She was also able to live with the March 20, 2003 attack on Iraq, and the estimated slaughter of 650,000 since that date.

Now we learn that Bush and Blair are planning for ‘one last push’ to achieve victory in Iraq, an imperialist adventure that will cost thousands more lives.

What is shaking up Hodge and many other Labour MPs and ministers is that the longer that Blair stays at the helm, the more chance there is that they will lose their seats, and their luxury life styles at the next general election.

It is this threat that has awakened Hodge’s long dormant and suppressed principles about ‘moral imperialism’, which up to this point she has been loyally serving.

While Hodge was hacking away at Blair at the Fabian dinner, another attack on Blair was being mounted, this time by a branch of the capitalist state.

The Metropolitan Police Acting Assistant Commissioner John Yates stated yesterday: ‘It is my view that considerable progress continues to be made’ in the loans for peerages investigation.

He added: ‘This has resulted in the acquisition of significant and valuable material in relation to the development of the inquiry.

‘Due to the possibility of future criminal proceedings and the need for further inquiries to be undertaken, I do not believe it would be appropriate to comment further on the current status of the inquiry.

‘Assuming the cooperation of the parties and individuals involved, then I hope to be able to forward a file to the CPS in January 2007.’

Since the Prime Minister has already taken full responsibility for the Labour Party’s loans policy, he can expect a knock on his door by the police any time now, and to be interviewed under caution, and then, after January 2007, to hear whether the CPS has decided whether there should be a criminal prosecution.

The prospect, however, is that Blair will be gone by then, as Labour MPs attempt to save their seats and livings under Gordon Brown.

Brown, however, is the co-founder of New Labour along with Blair.

He is determined to carry on with the privatisation policies and the same attacks on basic rights that were begun under Blair.

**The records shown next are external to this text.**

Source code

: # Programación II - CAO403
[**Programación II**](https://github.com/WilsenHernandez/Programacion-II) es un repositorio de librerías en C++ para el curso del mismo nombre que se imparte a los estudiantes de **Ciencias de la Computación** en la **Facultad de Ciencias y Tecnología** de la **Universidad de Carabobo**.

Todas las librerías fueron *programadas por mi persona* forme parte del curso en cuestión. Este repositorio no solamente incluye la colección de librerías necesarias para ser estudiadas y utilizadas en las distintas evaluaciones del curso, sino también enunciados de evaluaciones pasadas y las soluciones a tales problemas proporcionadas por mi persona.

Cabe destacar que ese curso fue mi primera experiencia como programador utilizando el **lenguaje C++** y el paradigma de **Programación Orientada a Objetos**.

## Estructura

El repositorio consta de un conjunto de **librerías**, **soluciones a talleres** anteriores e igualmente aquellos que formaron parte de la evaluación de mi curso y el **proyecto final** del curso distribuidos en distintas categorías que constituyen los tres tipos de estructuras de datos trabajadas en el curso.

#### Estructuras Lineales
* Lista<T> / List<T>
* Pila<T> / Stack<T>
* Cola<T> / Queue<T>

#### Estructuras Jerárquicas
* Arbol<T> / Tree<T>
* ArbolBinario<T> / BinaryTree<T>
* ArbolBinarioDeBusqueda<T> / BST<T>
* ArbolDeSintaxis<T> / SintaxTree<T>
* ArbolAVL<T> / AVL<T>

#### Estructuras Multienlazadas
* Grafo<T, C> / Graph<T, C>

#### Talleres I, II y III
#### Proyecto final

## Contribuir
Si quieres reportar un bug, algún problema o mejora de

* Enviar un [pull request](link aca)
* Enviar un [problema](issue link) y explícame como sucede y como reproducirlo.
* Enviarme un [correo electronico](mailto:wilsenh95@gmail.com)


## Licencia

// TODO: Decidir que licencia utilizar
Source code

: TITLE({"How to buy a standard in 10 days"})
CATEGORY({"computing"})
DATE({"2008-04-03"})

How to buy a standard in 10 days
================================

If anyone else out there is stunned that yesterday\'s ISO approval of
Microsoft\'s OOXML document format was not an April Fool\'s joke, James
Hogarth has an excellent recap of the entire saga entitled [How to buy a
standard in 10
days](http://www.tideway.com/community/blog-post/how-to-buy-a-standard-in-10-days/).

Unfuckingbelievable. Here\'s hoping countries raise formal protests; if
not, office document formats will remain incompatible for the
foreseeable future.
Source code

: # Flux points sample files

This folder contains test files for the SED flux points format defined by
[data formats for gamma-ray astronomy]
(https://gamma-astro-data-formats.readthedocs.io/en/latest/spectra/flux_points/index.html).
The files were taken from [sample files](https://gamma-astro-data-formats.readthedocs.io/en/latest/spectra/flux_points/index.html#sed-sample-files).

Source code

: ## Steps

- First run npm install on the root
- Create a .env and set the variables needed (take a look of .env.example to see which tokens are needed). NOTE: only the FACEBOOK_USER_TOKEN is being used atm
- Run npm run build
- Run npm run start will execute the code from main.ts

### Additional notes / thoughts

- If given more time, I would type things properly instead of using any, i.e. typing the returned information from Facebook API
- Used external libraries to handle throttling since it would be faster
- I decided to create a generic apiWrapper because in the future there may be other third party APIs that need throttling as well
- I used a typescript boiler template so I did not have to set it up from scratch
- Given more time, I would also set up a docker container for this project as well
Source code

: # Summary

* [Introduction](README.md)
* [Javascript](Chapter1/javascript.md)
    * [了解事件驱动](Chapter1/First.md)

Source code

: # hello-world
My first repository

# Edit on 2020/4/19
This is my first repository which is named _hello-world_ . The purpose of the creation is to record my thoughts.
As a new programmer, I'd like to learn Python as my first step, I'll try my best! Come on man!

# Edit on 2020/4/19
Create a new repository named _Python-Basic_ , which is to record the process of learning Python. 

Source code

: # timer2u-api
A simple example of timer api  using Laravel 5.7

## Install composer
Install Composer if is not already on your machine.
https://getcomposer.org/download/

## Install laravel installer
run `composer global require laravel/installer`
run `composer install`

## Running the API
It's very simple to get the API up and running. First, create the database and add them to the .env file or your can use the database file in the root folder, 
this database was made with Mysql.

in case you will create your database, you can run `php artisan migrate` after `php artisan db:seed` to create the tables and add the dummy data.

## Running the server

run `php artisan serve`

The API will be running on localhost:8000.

Under this leadership the only gainer will be the Tory party which is being resurrected from the dead by the Labour government’s betrayals, and who will privatise with a vengeance if they are returned to office.

Up till now the trade unions under their reformist leadership have stood aside from the struggle against Blair and Brown and their right wing policies.

They have allowed major factories to be closed, final salary pensions to be abolished in the public sector and have not lifted a finger to defend the NHS – remember the way that they allowed NHS Logistics to be privatised.

Trade union members must move into action and launch a campaign in the trade unions for them to take action to bring down the Blair-Brown government as the only way to prevent the return of the Tories, by going forward to a workers’ government that will carry out socialist policies.